▶ **Exercise**:
Copy out every line of the data where the word "CPPFLAGS" is found.

▶ **Information supplied**:
● ● ● ●
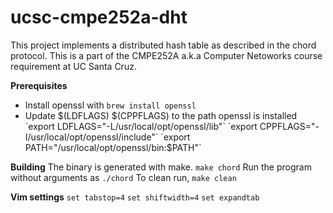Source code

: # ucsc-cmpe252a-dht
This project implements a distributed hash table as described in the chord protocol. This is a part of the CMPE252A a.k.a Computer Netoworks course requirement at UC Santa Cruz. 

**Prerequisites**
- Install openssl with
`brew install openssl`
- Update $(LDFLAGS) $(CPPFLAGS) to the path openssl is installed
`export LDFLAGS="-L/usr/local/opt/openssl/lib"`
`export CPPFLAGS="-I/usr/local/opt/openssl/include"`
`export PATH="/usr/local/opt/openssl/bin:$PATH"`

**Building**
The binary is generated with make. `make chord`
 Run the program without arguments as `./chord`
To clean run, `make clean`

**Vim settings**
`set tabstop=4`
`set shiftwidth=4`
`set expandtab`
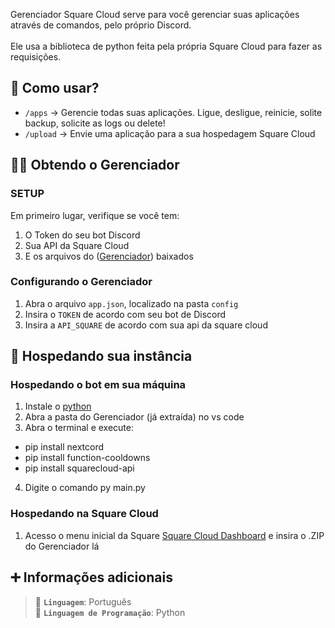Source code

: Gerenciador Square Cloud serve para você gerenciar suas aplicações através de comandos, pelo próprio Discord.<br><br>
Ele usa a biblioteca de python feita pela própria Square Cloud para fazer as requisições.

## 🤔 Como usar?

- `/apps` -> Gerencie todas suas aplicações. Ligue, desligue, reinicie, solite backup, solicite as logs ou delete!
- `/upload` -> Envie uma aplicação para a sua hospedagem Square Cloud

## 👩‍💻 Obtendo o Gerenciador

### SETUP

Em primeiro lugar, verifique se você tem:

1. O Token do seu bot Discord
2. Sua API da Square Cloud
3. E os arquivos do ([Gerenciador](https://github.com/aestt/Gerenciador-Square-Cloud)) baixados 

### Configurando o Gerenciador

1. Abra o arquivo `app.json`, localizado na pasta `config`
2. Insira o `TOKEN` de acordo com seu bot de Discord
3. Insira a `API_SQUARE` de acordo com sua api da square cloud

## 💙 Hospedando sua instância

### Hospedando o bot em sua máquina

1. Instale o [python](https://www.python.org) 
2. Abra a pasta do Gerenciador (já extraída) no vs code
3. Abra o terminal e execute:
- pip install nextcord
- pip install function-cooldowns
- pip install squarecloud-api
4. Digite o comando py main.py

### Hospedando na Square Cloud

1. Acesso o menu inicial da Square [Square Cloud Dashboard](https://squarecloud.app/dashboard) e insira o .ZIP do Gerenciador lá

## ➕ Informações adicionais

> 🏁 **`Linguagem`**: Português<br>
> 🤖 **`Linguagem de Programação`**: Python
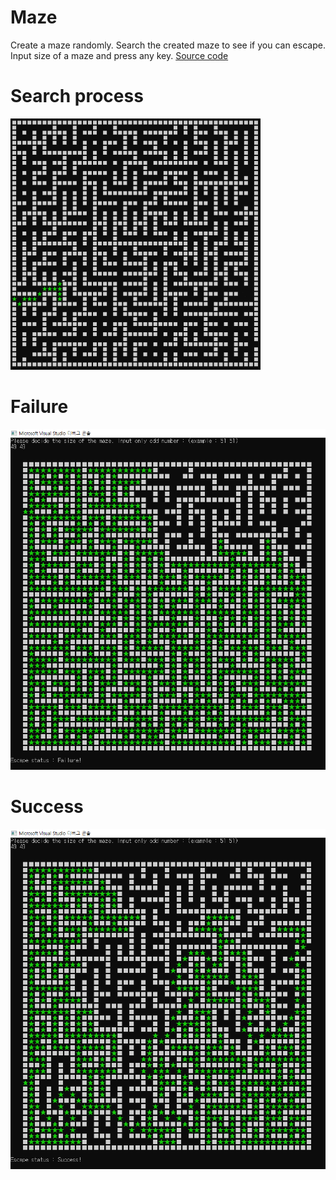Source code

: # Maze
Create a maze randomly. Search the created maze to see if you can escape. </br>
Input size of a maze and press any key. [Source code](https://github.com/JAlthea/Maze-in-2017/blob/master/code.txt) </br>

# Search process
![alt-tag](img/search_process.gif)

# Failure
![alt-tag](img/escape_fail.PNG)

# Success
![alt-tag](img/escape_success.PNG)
● ● ● ●
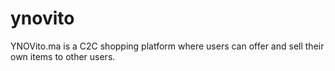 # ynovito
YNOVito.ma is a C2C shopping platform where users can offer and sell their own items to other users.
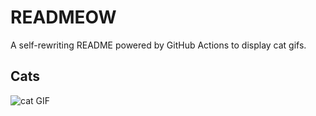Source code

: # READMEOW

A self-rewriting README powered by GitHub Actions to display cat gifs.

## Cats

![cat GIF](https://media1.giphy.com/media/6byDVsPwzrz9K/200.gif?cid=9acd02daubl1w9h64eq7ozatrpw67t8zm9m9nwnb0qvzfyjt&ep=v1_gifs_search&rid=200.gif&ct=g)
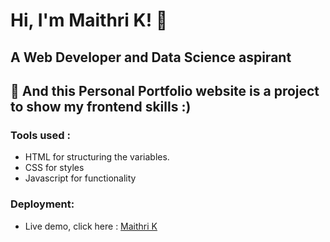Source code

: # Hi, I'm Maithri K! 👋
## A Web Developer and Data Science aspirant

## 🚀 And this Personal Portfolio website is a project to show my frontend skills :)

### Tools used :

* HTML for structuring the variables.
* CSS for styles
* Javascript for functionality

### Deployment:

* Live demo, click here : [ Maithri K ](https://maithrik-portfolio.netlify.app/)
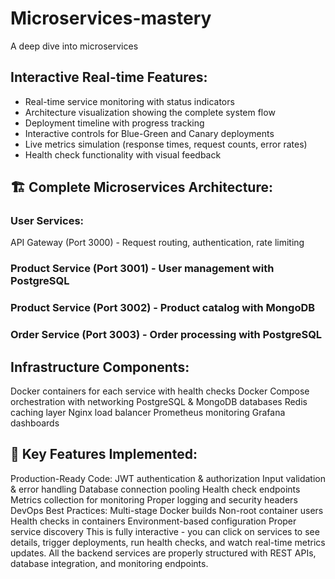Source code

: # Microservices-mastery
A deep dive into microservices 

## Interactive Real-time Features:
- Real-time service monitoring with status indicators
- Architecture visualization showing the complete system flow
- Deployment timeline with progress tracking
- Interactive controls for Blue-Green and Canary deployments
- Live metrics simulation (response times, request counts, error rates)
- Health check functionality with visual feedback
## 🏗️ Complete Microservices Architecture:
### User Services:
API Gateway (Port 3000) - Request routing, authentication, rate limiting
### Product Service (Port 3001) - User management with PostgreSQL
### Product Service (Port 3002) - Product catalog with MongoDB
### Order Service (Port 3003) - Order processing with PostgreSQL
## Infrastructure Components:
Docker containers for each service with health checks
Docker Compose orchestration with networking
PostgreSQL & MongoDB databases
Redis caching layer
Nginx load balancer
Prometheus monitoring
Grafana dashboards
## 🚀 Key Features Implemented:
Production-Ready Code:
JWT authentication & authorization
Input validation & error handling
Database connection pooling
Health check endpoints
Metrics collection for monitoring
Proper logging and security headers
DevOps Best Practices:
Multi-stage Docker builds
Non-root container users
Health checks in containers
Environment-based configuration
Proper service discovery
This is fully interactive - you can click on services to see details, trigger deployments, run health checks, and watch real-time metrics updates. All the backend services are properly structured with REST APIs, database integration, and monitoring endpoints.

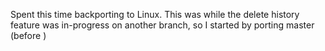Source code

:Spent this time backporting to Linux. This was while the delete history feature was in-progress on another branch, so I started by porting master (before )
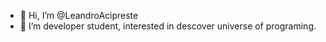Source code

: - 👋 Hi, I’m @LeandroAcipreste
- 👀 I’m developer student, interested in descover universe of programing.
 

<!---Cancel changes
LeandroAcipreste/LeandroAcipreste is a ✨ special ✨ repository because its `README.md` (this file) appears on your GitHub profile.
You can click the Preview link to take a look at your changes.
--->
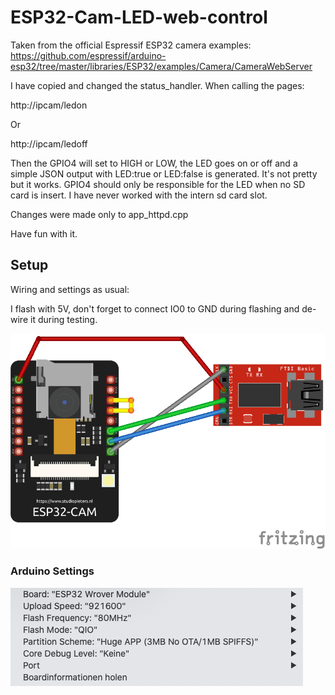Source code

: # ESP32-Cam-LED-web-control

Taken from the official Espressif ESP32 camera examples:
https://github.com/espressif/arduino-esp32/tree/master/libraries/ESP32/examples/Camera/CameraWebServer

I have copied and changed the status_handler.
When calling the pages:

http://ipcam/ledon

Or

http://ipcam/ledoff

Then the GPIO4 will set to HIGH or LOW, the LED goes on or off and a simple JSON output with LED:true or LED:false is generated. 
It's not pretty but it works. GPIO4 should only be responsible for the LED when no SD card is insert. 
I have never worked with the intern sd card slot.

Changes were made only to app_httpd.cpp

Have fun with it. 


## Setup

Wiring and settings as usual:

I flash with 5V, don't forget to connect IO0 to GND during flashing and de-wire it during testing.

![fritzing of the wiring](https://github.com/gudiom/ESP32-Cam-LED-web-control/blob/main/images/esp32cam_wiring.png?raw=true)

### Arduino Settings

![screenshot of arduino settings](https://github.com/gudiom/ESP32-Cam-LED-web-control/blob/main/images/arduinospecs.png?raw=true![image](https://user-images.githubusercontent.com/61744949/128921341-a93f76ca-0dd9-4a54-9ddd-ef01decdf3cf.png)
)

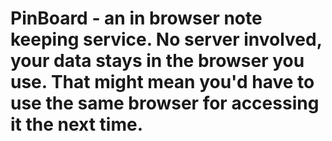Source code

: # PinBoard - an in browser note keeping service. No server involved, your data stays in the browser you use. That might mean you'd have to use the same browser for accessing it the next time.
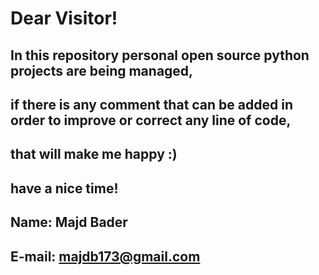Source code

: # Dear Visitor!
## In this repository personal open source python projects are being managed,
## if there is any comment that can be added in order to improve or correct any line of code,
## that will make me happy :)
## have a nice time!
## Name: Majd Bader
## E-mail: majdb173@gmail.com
● ● ● ●
▶ **Written solution**:
- Update $(LDFLAGS) $(CPPFLAGS) to the path openssl is installed
`export CPPFLAGS="-I/usr/local/opt/openssl/include"`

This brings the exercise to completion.